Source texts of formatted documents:
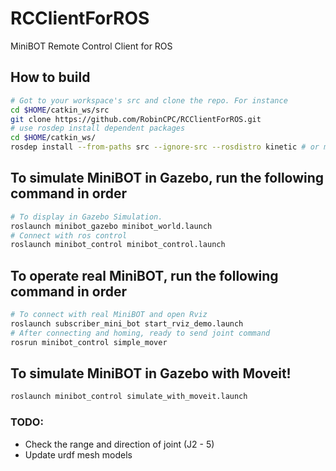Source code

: # RCClientForROS
MiniBOT Remote Control Client for ROS

## How to build
``` bash
# Got to your workspace's src and clone the repo. For instance
cd $HOME/catkin_ws/src
git clone https://github.com/RobinCPC/RCClientForROS.git
# use rosdep install dependent packages
cd $HOME/catkin_ws/
rosdep install --from-paths src --ignore-src --rosdistro kinetic # or melodic
```

## To simulate MiniBOT in Gazebo, run the following command in order
``` bash
# To display in Gazebo Simulation.
roslaunch minibot_gazebo minibot_world.launch
# Connect with ros control
roslaunch minibot_control minibot_control.launch
```

## To operate real MiniBOT, run the following command in order
``` bash
# To connect with real MiniBOT and open Rviz
roslaunch subscriber_mini_bot start_rviz_demo.launch
# After connecting and homing, ready to send joint command
rosrun minibot_control simple_mover
```

## To simulate MiniBOT in Gazebo with Moveit!
``` bash
roslaunch minibot_control simulate_with_moveit.launch
```

### TODO:
* Check the range and direction of joint (J2 - 5)
* Update urdf mesh models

> [WHAT THE TASK REQUIRES]:
Search the data above for "launch" and copy every line where it turns up.

> [EXERCISE ANSWER]:
roslaunch minibot_gazebo minibot_world.launch
roslaunch minibot_control minibot_control.launch
roslaunch subscriber_mini_bot start_rviz_demo.launch
roslaunch minibot_control simulate_with_moveit.launch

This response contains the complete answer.